O pediatra havia alertado que a alteração, conhecida como "lop ear" –na qual a porção superior é dobrada para fora–, não afetaria a audição de Manuela. Mesmo assim, os pais decidiram recorrer ao tratamento. A mãe disse que, apesar de sair caro, seria importante evitar que a filha tivesse algum tipo de problema com a aparência e que ela ficasse à vontade para fazer coisas simples, como usar um penteado do tipo rabo de cavalo.

Outros métodos também podem ajudar a corrigir as deformidades das orelhinhas. Um deles utiliza gesso para colocar a orelha no lugar, mas tem pouca aceitação no meio médico. Outro jeito, também eficaz, é o uso de algodão, hastes plásticas e esparadrapo.

A vantagem do molde, diz Orel, é a certeza de que ele vai permanecer no local até a próxima visita ao médico. "Com ele ali ninguém esquece que o tratamento está em andamento."
Deformidades de orelhas em recém-nascidos são bastante comuns e cerca de 30% se resolvem naturalmente, especialmente aquelas que têm uma aparência amassada. Em adultos, estima-se que 5% das pessoas apresentem algum nível de alteração.

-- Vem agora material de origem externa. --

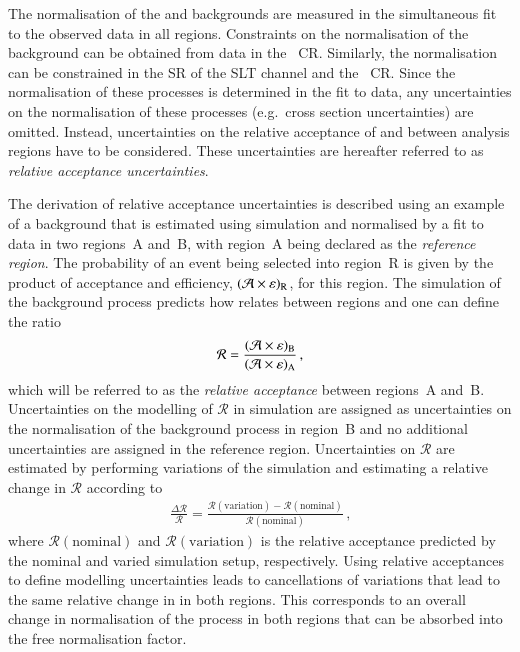 The normalisation of the \ZHF and \ttbar backgrounds are measured in the
simultaneous fit to the observed data in all regions. Constraints on the
normalisation of the \ZHF background can be obtained from data in the
\ZHF~CR. Similarly, the \ttbar normalisation can be constrained in the SR of the
\lephad SLT channel and the \ZHF~CR. Since the normalisation of these processes
is determined in the fit to data, any uncertainties on the normalisation of
these processes (e.g.~cross section uncertainties) are omitted. Instead,
uncertainties on the relative acceptance of \ZHF and \ttbar between analysis
regions have to be considered. These uncertainties are hereafter referred to as
\emph{relative acceptance uncertainties}.

The derivation of relative acceptance uncertainties is described using an
example of a background that is estimated using simulation and normalised by a
fit to data in two regions~A and~B, with region~A being declared as the
\emph{reference region}. The probability of an event being selected into
region~R is given by the product of acceptance and efficiency,
$(\mathcal{A} \times \varepsilon)_{\text{R}}$, for this region. The simulation of the background
process predicts how \AccTimesEff relates between regions and one can define the
ratio
\begin{align*}
  \mathcal{R} = \frac{(\mathcal{A} \times \varepsilon)_{\text{B}}}{(\mathcal{A} \times \varepsilon)_{\text{A}}} \,\text{,}
\end{align*}
which will be referred to as the \emph{relative acceptance} between regions~A
and~B. Uncertainties on the modelling of $\mathcal{R}$ in simulation are
assigned as uncertainties on the normalisation of the background process in
region~B and no additional uncertainties are assigned in the reference
region. Uncertainties on $\mathcal{R}$ are estimated by performing variations of
the simulation and estimating a relative change in $\mathcal{R}$ according to
\begin{align}
  \frac{\Delta \mathcal{R}}{\mathcal{R}} = \frac{\mathcal{R}(\text{variation}) - \mathcal{R}(\text{nominal})}{\mathcal{R}(\text{nominal})} \,\text{,}
  \label{eq:relative_acceptance_uncertainty}
\end{align}
where $\mathcal{R}(\text{nominal})$ and $\mathcal{R}(\text{variation})$ is the
relative acceptance predicted by the nominal and varied simulation setup,
respectively. Using relative acceptances to define modelling uncertainties leads
to cancellations of variations that lead to the same relative change in
\AccTimesEff in both regions. This corresponds to an overall change in
normalisation of the process in both regions that can be absorbed into the free
normalisation factor.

Boa parte da explicação para esse tipo de condição é genética: se ambos os pais têm orelha de abano, a chance de a criança também ter é grande.
Malformações –como microtia (quando falta parte da orelha) e anotia (ausência total), nas quais há déficit de cartilagem e de pele– são raras: afetam cerca de 1 a cada 3.800 bebês. Elas podem ter origem em infecções virais (como rubéola e herpes), pelo contato com substâncias teratogênicas ou por defeitos genéticos.

Se as críticas ao molde de silicone se dão mais pelo custo e pela falta de estudos científicos mais robustos, há também quem saúde a chegada de técnicas que permitem a resolução de casos que seriam cirúrgicos no consultório, seja pelo pediatra ou por outros especialistas.